Dora Dolz

(Barcelona 1941 – Rotterdam 2008)

Painter, sculptor, and ceramist. She arrived in the Netherlands in 1965, where she studied at the Academy of Fine Arts in Rotterdam between 1967 and 1971 (now the Willem de Kooning Academy), graduating with a specialization in monumental art, an aspect that becomes evident when one becomes familiar with her work. She intensely explored still life from 1972 onward, employing highly personal motifs such as the fan, vase, bunch of grapes, mountain, wave, cloud, curtain, stairs, fruit bowl, seashell, butterfly, or the “chaise-longue.” These motifs, initially developed in painting, later manifested in her three-dimensional work. She commenced her ceramic work in 1978, with furniture as a prominent theme, drawing inspiration from vibrant glazed Catalan ceramics, which became a significant reference in her work. Dora Dolz’s creative universe plays with the contrast between Mediterranean colour and the greyish atmosphere of Holland, giving her work tremendous expressive strength. Dora Dolz was a highly accomplished artist, mastering painting, ceramics, and sculpture in a masterful manner. Her contribution to the international ceramic landscape is now widely recognized.
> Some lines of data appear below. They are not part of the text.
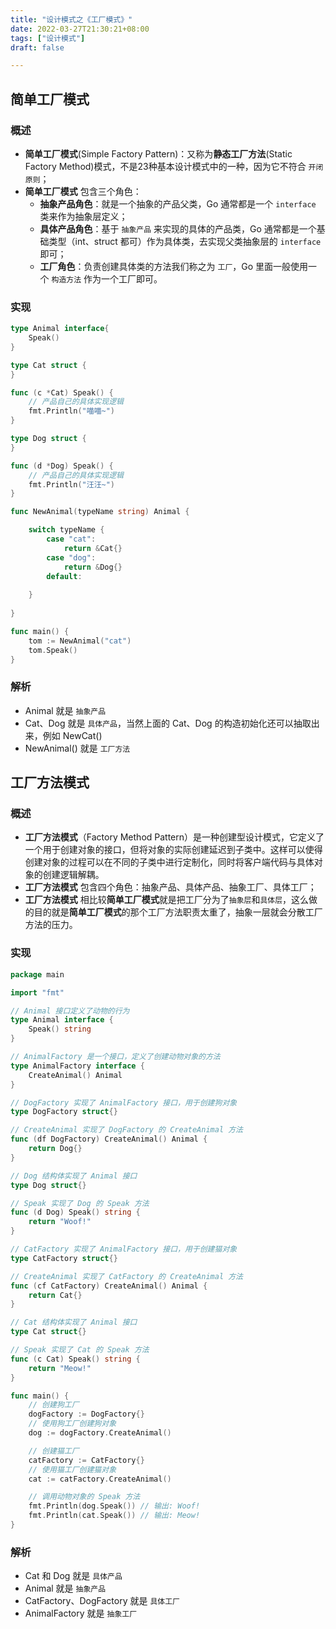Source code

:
 ```yaml
---
title: "设计模式之《工厂模式》"
date: 2022-03-27T21:30:21+08:00
tags: ["设计模式"]
draft: false

---
```


## 简单工厂模式

### 概述

- **简单工厂模式**(Simple Factory Pattern)：又称为**静态工厂方法**(Static Factory Method)模式，不是23种基本设计模式中的一种，因为它不符合 `开闭原则`；
- **简单工厂模式** 包含三个角色：
    - **抽象产品角色**：就是一个抽象的产品父类，Go 通常都是一个 `interface` 类来作为抽象层定义；
    - **具体产品角色**：基于 `抽象产品` 来实现的具体的产品类，Go 通常都是一个基础类型（int、struct 都可）作为具体类，去实现父类抽象层的 `interface` 即可；
    - **工厂角色**：负责创建具体类的方法我们称之为 `工厂`，Go 里面一般使用一个 `构造方法` 作为一个工厂即可。

### 实现

```go
type Animal interface{
    Speak()
}

type Cat struct {
}

func (c *Cat) Speak() {
    // 产品自己的具体实现逻辑
    fmt.Println("喵喵~")
}

type Dog struct {
}

func (d *Dog) Speak() {
    // 产品自己的具体实现逻辑
    fmt.Println("汪汪~")
}

func NewAnimal(typeName string) Animal {

    switch typeName {
        case "cat":
            return &Cat{}
        case "dog":
            return &Dog{}
        default:
            
    }
    
}

func main() {
    tom := NewAnimal("cat")
    tom.Speak()
}
```

### 解析

- Animal 就是 `抽象产品`
- Cat、Dog 就是 `具体产品`，当然上面的 Cat、Dog 的构造初始化还可以抽取出来，例如 NewCat()
- NewAnimal() 就是 `工厂方法`

## 工厂方法模式

### 概述
- **工厂方法模式**（Factory Method Pattern）是一种创建型设计模式，它定义了一个用于创建对象的接口，但将对象的实际创建延迟到子类中。这样可以使得创建对象的过程可以在不同的子类中进行定制化，同时将客户端代码与具体对象的创建逻辑解耦。
- **工厂方法模式** 包含四个角色：抽象产品、具体产品、抽象工厂、具体工厂；
- **工厂方法模式** 相比较**简单工厂模式**就是把工厂分为了`抽象层`和`具体层`，这么做的目的就是**简单工厂模式**的那个工厂方法职责太重了，抽象一层就会分散工厂方法的压力。

### 实现

```go
package main

import "fmt"

// Animal 接口定义了动物的行为
type Animal interface {
	Speak() string
}

// AnimalFactory 是一个接口，定义了创建动物对象的方法
type AnimalFactory interface {
	CreateAnimal() Animal
}

// DogFactory 实现了 AnimalFactory 接口，用于创建狗对象
type DogFactory struct{}

// CreateAnimal 实现了 DogFactory 的 CreateAnimal 方法
func (df DogFactory) CreateAnimal() Animal {
	return Dog{}
}

// Dog 结构体实现了 Animal 接口
type Dog struct{}

// Speak 实现了 Dog 的 Speak 方法
func (d Dog) Speak() string {
	return "Woof!"
}

// CatFactory 实现了 AnimalFactory 接口，用于创建猫对象
type CatFactory struct{}

// CreateAnimal 实现了 CatFactory 的 CreateAnimal 方法
func (cf CatFactory) CreateAnimal() Animal {
	return Cat{}
}

// Cat 结构体实现了 Animal 接口
type Cat struct{}

// Speak 实现了 Cat 的 Speak 方法
func (c Cat) Speak() string {
	return "Meow!"
}

func main() {
	// 创建狗工厂
	dogFactory := DogFactory{}
	// 使用狗工厂创建狗对象
	dog := dogFactory.CreateAnimal()

	// 创建猫工厂
	catFactory := CatFactory{}
	// 使用猫工厂创建猫对象
	cat := catFactory.CreateAnimal()

	// 调用动物对象的 Speak 方法
	fmt.Println(dog.Speak()) // 输出: Woof!
	fmt.Println(cat.Speak()) // 输出: Meow!
}
```

### 解析
- Cat 和 Dog 就是 `具体产品`
- Animal 就是 `抽象产品`
- CatFactory、DogFactory 就是 `具体工厂`
- AnimalFactory 就是 `抽象工厂`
Her glass works also deserve a special mention; under titles such as “Crowns” or “Mirrors” she shows a total mastery of the techniques and the plastic expression of the language of contemporary and current glass. Despite the great versatility and the spirit of experimentation evident in the materials and techniques she employed, Dora remained faithful to painting, considering it the source of her creativity. “I can’t breathe without painting.” “Painting is ordering: when I create a painting, I try to organize and give shape to emotions. That’s what life comes down to.” Between 1980 and 2000, she was a painting professor at the Gerrit Rietveld Academy in Amsterdam and the Willem de Kooning Academy in Rotterdam. She exhibited all over the Netherlands and received important prizes such as the Victorine Hefting in 1988, the Hague Salon Prize twice in 1981 and 1984, the Judith Leijster in 1993, and finally the Jeanne Oosting Prize in 2006. A retrospective exhibition was presented at the Boijmans Van Beuningen Museum in 2008.